Once we looked at the primary target was in progression-free survival, we could demonstrate a very clearly significant difference favoring acalabrutinib, and that was 62% median at 4 years for acalabrutinib versus less than 20% for physician’s choice. And once we truncated it, it was 25% for idelalisib plus rituximab versus 9% plus bendamustine plus rituximab .

Therefore, although idelalisib plus rituximab was still better than traditional chemo-immunotherapy, acalabrutinib monotherapy was way better. As for the high-risk group analysis, we analyzed  17p-deleted patients or those with unmutated IgVH status, and again, the difference was quite clear. In a subgroup analysis, we could demonstrate that investigator-assessed progression-free survival was better for pre-specified subgroups for idelalisib regardless of cytogenetic risk factors, ECOG status,  age, or complex karyotype. It’s of notice that we could demonstrate the overall survival difference, which was not planned because this study was not designed to detect this difference, and moreover, nearly half of the patients who progressed were actually crossed over from physician’s choice to acalabrutinib. Therefore, the analysis of overall survival had to be somehow distorted.

The response rates were similar and we had 83% and 85% of overall response rate. Complete regression rates were rare, although we couldn’t find any particular differences in disrespect. The incidence of treatment-related adverse events of grade 3 or higher, serious adverse events, treatment-related adverse events, and adverse events leading to therapy discontinuation was highest in idelalisib plus rituximab arm.

What were the safety results?

It is of notice that if we look at this idelalisib plus rituximab, we had 92% of patients experiencing grade 3 or greater adverse events compared with 62% for acalabrutinib and 49% for bendamustine + rituximab. Serious adverse events were reported in over 5% of the patients, in any patient’s subgroup, and these events included pneumonia, diarrhea, and pyrexia. And again, in idelalisib + rituximab, specifically for diarrhea, we had a great difference.

Unfortunately, we could observe more grade 4 adverse events in patients treated with idelalisib. Adverse events rates were similar and reported in previous analysis, including analysis after 3 years and earlier. In the acalabrutinib arm, the most common adverse events of any grade was transient headache, in addition to neutropenia, diarrhea, and upper respiratory tract infections which were mostly reported at grade 1 or 2.

Most common adverse events of any grade were reported, as I mentioned, in the idelalisib plus rituximab arm; those were diarrhea, neutropenia pyrexia, and upper respiratory tract infections. In the bendamustine plus rituximab arm, most common adverse events were neutropenia, fatigue, and infusion-related reaction.

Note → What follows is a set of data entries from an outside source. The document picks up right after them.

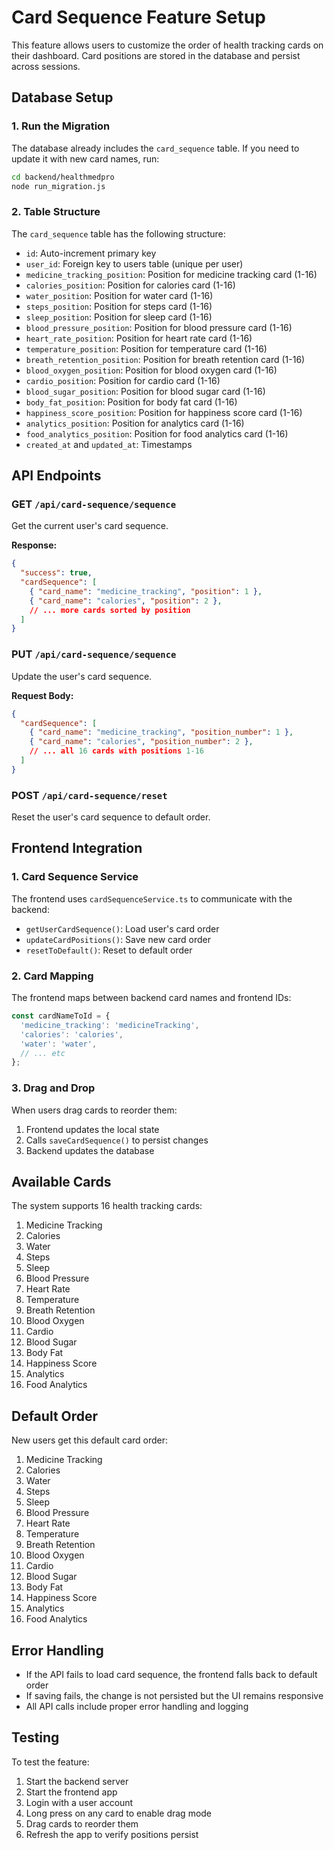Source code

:# Card Sequence Feature Setup

This feature allows users to customize the order of health tracking cards on their dashboard. Card positions are stored in the database and persist across sessions.

## Database Setup

### 1. Run the Migration
The database already includes the `card_sequence` table. If you need to update it with new card names, run:

```bash
cd backend/healthmedpro
node run_migration.js
```

### 2. Table Structure
The `card_sequence` table has the following structure:
- `id`: Auto-increment primary key
- `user_id`: Foreign key to users table (unique per user)
- `medicine_tracking_position`: Position for medicine tracking card (1-16)
- `calories_position`: Position for calories card (1-16)
- `water_position`: Position for water card (1-16)
- `steps_position`: Position for steps card (1-16)
- `sleep_position`: Position for sleep card (1-16)
- `blood_pressure_position`: Position for blood pressure card (1-16)
- `heart_rate_position`: Position for heart rate card (1-16)
- `temperature_position`: Position for temperature card (1-16)
- `breath_retention_position`: Position for breath retention card (1-16)
- `blood_oxygen_position`: Position for blood oxygen card (1-16)
- `cardio_position`: Position for cardio card (1-16)
- `blood_sugar_position`: Position for blood sugar card (1-16)
- `body_fat_position`: Position for body fat card (1-16)
- `happiness_score_position`: Position for happiness score card (1-16)
- `analytics_position`: Position for analytics card (1-16)
- `food_analytics_position`: Position for food analytics card (1-16)
- `created_at` and `updated_at`: Timestamps

## API Endpoints

### GET `/api/card-sequence/sequence`
Get the current user's card sequence.

**Response:**
```json
{
  "success": true,
  "cardSequence": [
    { "card_name": "medicine_tracking", "position": 1 },
    { "card_name": "calories", "position": 2 },
    // ... more cards sorted by position
  ]
}
```

### PUT `/api/card-sequence/sequence`
Update the user's card sequence.

**Request Body:**
```json
{
  "cardSequence": [
    { "card_name": "medicine_tracking", "position_number": 1 },
    { "card_name": "calories", "position_number": 2 },
    // ... all 16 cards with positions 1-16
  ]
}
```

### POST `/api/card-sequence/reset`
Reset the user's card sequence to default order.

## Frontend Integration

### 1. Card Sequence Service
The frontend uses `cardSequenceService.ts` to communicate with the backend:

- `getUserCardSequence()`: Load user's card order
- `updateCardPositions()`: Save new card order
- `resetToDefault()`: Reset to default order

### 2. Card Mapping
The frontend maps between backend card names and frontend IDs:

```typescript
const cardNameToId = {
  'medicine_tracking': 'medicineTracking',
  'calories': 'calories',
  'water': 'water',
  // ... etc
};
```

### 3. Drag and Drop
When users drag cards to reorder them:
1. Frontend updates the local state
2. Calls `saveCardSequence()` to persist changes
3. Backend updates the database

## Available Cards

The system supports 16 health tracking cards:

1. Medicine Tracking
2. Calories
3. Water
4. Steps
5. Sleep
6. Blood Pressure
7. Heart Rate
8. Temperature
9. Breath Retention
10. Blood Oxygen
11. Cardio
12. Blood Sugar
13. Body Fat
14. Happiness Score
15. Analytics
16. Food Analytics

## Default Order

New users get this default card order:
1. Medicine Tracking
2. Calories
3. Water
4. Steps
5. Sleep
6. Blood Pressure
7. Heart Rate
8. Temperature
9. Breath Retention
10. Blood Oxygen
11. Cardio
12. Blood Sugar
13. Body Fat
14. Happiness Score
15. Analytics
16. Food Analytics

## Error Handling

- If the API fails to load card sequence, the frontend falls back to default order
- If saving fails, the change is not persisted but the UI remains responsive
- All API calls include proper error handling and logging

## Testing

To test the feature:
1. Start the backend server
2. Start the frontend app
3. Login with a user account
4. Long press on any card to enable drag mode
5. Drag cards to reorder them
6. Refresh the app to verify positions persist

Were there differences in treatment exposure that may account for the safety differences?

I’ve mentioned previously, treatment exposure was considerably longer with acalabrutinib compared to investigator’s choice, which must be considered when interpreting safety results. Among the events of clinical interest for acalabrutinib, hemorrhage events of any grade were more common in the acalabrutinib arm than in competitor arms. However, the incidents of major hemorrhage events were similar. To conclude, after 3 years of follow-up, acalabrutinib maintained a favorable efficacy and safety profile over the standard-of-care regimens reported in relapse and refractory chronic lymphocytic leukemia. Progression-free survival was significantly prolonged with acalabrutinib versus idelalisib plus rituximab and bendamustine plus rituximab, regardless of high-risk genomic characteristics. Median overall survival was not reached in either arm. Fewer patients treated with acalabrutinib than idelalisib plus rituximab discontinued therapy due to adverse events, despite their longer exposure in the acalabrutinib arm. There were no new safety findings seen in the acalabrutinib arm with a longer follow-up.

The take-home message?

Overall, data from ASCEND study support the use of acalabrutinib in patients in relapsing, refractory chronic lymphocytic leukemia, including those with high-risk genomic features.